Cioè, dieci giorni per protocollare. Dieci giorni, non per leggere il contenuto, ma per scrivere in un registro che io gli ho mandato una PEC.

Sono andato a cercare chi sono questi di Municipia. E sono grossi. Sono una società di “Engineering Ingegneria Informatica” (ora però si fanno chiamare “ENG”), che nel 2025 ha fatturato1,76 miliardi di euro. Sul loro sito il termine “AI” è sparso come facevano i seminatori con i chicchi di grano: a vanvera, ma dappertutto.
Sul sito specifico di Municipia, nella pagina dedicata agli “use cases” (che è un modo più figo per dire “applicazioni pratiche” o meglio ancora “esperienze di successo”), il primo caso, quello ben evidente all’inizio della pagina, è “Intelligenza Artificiale al servizio del Protocollo”.
Il testo è piuttosto promettente:

L’AI a Servizio del Protocollo è la soluzione innovativa di Municipia per trasformare la gestione documentale delle Pubbliche Amministrazioni in un processo intelligente, rapido ed estremamente efficiente…

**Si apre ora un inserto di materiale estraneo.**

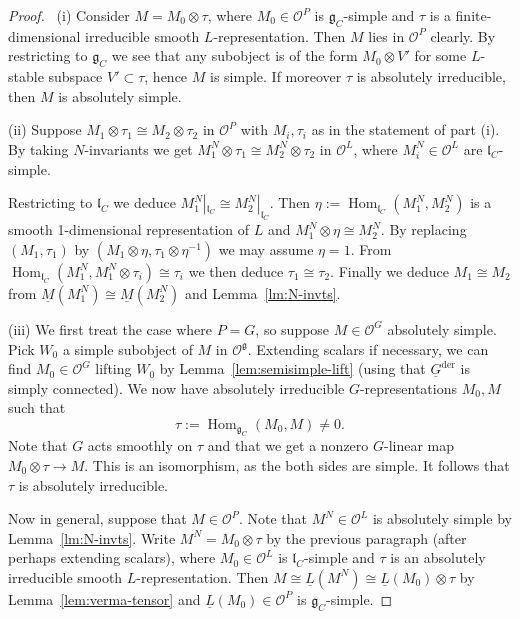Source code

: \documentclass[a4paper]{amsart}
\numberwithin{equation}{section}
\theoremstyle{remark}
\theoremstyle{definition}
\DeclareMathOperator{\Hom}{Hom}
\newcommand{\alggrp}[1]{\underline{#1}}
\newcommand{\der}{\mathrm{der}}
\renewcommand{\simeq}{\cong}
\begin{document}
\begin{proof}\
  (i) Consider $M = M_0 \otimes \tau$, where $M_0 \in \mathcal{O}^{P}$ is $\mathfrak{g}_{C}$-simple and $\tau$ is a finite-dimensional irreducible smooth $L$-representation.
  Then $M$ lies in $\mathcal{O}^{P}$ clearly. By restricting to $\mathfrak{g}_{C}$ we see that any subobject is of the form $M_0 \otimes V'$ for some $L$-stable subspace 
  $V' \subset \tau$, hence $M$ is simple. If moreover $\tau$ is absolutely irreducible, then $M$ is absolutely simple.

  (ii) Suppose $M_1 \otimes \tau_1 \cong M_2 \otimes \tau_2$ in $\mathcal{O}^{P}$ with $M_i, \tau_i$ as in the statement of part (i). 
  By taking $N$-invariants we get $M_1^N \otimes \tau_1 \cong M_2^N \otimes \tau_2$ in $\mathcal{O}^{L}$, where $M_i^N \in \mathcal{O}^{L}$ are $\mathfrak{l}_{C}$-simple.

  Restricting to $\mathfrak{l}_{C}$ we deduce $M_1^N|_{\mathfrak{l}_{C}} \cong M_2^N|_{\mathfrak{l}_{C}}$. 
  Then $\eta := \Hom_{\mathfrak{l}_{C}}(M_1^N,M_2^N)$ is a smooth 1-dimensional representation of $L$ and $M_1^N \otimes \eta \cong M_2^N$.
  By replacing $(M_1,\tau_1)$ by $(M_1 \otimes \eta,\tau_1 \otimes \eta^{-1})$
  we may assume $\eta = 1$. From $\Hom_{\mathfrak{l}_{C}}(M_1^N, M_1^N \otimes \tau_i) \cong \tau_i$ we then deduce $\tau_1 \cong \tau_2$.
  Finally we deduce $M_1 \cong M_2$ from 
  $\underline{M}(M_{1}^{N})\simeq \underline{M}(M_{2}^{N})$ and Lemma~\ref{lm:N-invts}.

  (iii) We first treat the case where $P = G$, so suppose $M \in \mathcal{O}^{G}$ absolutely simple. 
  Pick $W_0$ a simple subobject of $M$ in $\mathcal{O}^{\mathfrak{g}}$.
  Extending scalars if necessary, we can find $M_0 \in \mathcal{O}^{G}$ lifting $W_0$ by Lemma~\ref{lem:semisimple-lift} (using that $\alggrp{G}^{\der}$ is simply connected).
  We now have absolutely irreducible $G$-representations $M_0, M$ such that
  \begin{equation*}
    \tau := \Hom_{\mathfrak{g}_{C}}(M_0, M) \ne 0.
  \end{equation*}
  Note that $G$ acts smoothly on $\tau$ and that we get a nonzero $G$-linear map $M_0 \otimes \tau \to M$. This is an isomorphism,
  as the both sides are simple. It follows that $\tau$ is absolutely irreducible.

  Now in general, suppose that $M \in \mathcal{O}^{P}$.
  Note that $M^N \in \mathcal{O}^{L}$ is absolutely simple by Lemma~\ref{lm:N-invts}. Write $M^{N} = M_0 \otimes \tau$ by the previous paragraph (after perhaps extending scalars), 
  where $M_0 \in \mathcal{O}^{L}$ is $\mathfrak{l}_{C}$-simple and 
  $\tau$ is an absolutely irreducible smooth $L$-representation.
  Then $M \simeq \underline{L}(M^{N})\simeq \underline{L}(M_{0})\otimes \tau$ by Lemma~\ref{lem:verma-tensor} and $\underline{L}(M_{0})\in \mathcal{O}^{P}$ is $\mathfrak{g}_{C}$-simple.
\end{proof}
\end{document}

Se volete leggere altra fuffa markettara, accomodatevi pure: https://municipia.eng.it/use-cases/

Insomma, ora mi trovo di fronte a diverse ipotesi su come sia possibile che un sistema informatico così innovativo, basato sull’intelligenza artificiale, richieda 10 giorni solo per protocollare una comunicazione:

  • La Regione Molise non paga abbastanza per un’AI che gestisca il protocollo. Al suo posto c’è il figlio del portiere del palazzo dove abita l’amante dell’Assessore alla protezione dell’iguana del Matese.
  • Municipia vende l’AI alla Regione Molise, anche a caro prezzo, ma poi ci mette un dipendente che usa ChatGPT per scrivere in italiano corretto il messaggio che io ho ricevuto.
  • L’AI c’è davvero, funzionerebbe anche, ma l’ufficio è connesso a Internet con modem 33K.

Ne avrei anche altre di ipotesi, ma sconfinerei nel penale.

Se proprio vogliamo trarne una morale è che l’inefficienza è evidentemente una malattia contagiosa. Dai dipendenti della Regione Molise è passata ai dipendenti delle aziende che lavorano per lei, e da questi è passata anche all’AI che lavora per loro.

E, purtroppo, per questa malattia contagiosa non si è ancora trovato il vaccino.